Task details:
Count every line in the data below that includes "user", and give only the result.

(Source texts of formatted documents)
=== Section Start ===

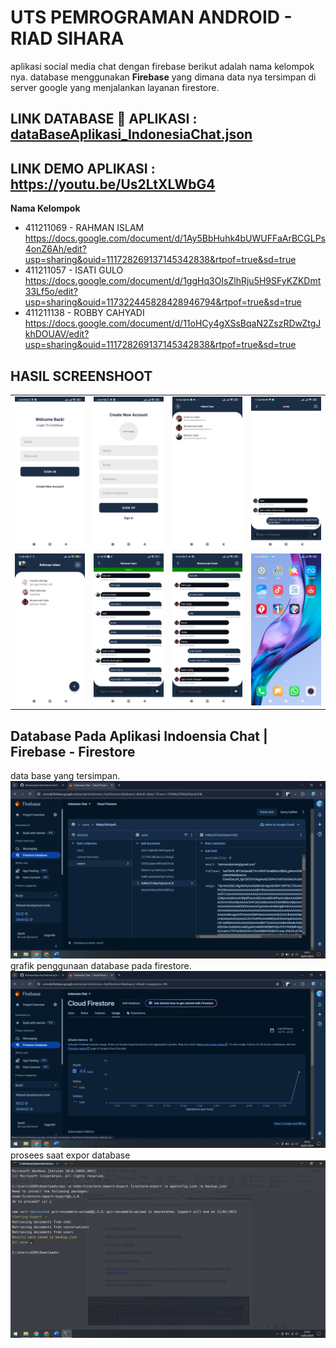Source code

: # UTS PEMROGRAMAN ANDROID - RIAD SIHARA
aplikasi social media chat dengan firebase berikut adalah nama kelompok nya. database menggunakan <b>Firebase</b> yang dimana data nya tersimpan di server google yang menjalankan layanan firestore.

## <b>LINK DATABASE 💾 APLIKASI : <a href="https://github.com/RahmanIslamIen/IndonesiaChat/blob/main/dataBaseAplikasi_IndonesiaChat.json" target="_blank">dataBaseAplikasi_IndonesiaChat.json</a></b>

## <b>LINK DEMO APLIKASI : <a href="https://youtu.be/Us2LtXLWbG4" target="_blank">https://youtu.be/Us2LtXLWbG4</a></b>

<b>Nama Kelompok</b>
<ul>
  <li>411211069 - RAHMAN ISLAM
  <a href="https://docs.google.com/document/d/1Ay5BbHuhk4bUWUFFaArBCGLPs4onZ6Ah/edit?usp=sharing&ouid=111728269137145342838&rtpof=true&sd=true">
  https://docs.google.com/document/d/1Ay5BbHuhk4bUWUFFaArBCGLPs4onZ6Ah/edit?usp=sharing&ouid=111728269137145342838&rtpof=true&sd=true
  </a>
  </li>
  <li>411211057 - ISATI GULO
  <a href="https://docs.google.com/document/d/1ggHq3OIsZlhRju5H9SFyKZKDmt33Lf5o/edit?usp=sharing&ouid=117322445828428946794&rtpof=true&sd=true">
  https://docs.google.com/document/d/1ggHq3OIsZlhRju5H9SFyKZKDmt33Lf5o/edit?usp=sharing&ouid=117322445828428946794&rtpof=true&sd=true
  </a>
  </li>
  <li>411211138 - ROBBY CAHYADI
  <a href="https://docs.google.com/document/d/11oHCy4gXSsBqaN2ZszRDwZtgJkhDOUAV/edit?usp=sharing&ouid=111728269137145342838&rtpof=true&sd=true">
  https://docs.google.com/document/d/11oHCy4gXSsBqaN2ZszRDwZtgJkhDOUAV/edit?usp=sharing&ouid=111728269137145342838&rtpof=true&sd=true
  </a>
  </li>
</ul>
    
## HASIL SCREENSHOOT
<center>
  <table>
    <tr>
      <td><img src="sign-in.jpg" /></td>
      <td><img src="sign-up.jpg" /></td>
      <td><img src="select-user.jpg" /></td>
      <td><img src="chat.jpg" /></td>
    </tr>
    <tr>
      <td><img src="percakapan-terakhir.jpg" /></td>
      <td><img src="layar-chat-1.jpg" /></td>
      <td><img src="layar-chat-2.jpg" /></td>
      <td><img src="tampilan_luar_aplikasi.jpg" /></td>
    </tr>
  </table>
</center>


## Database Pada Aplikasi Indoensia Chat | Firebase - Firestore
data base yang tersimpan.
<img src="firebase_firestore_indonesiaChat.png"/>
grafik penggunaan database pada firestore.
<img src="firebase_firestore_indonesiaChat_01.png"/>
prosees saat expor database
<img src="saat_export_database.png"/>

=== Section End ===
=== Section Start ===

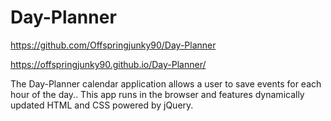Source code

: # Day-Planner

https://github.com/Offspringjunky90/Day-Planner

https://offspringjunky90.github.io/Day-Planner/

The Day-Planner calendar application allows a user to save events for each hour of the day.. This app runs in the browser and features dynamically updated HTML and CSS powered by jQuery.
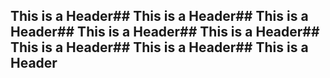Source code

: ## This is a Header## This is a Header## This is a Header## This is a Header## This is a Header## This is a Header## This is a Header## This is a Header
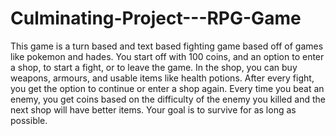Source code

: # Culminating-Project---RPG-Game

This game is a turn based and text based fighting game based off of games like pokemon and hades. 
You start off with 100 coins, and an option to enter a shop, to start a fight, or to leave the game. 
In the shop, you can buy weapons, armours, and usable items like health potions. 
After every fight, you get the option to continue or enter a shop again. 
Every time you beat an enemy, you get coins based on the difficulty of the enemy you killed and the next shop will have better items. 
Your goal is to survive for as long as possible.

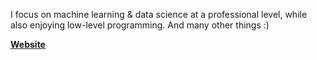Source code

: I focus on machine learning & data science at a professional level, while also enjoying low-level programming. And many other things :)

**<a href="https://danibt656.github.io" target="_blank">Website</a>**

=== Section End ===

Exercise result:
2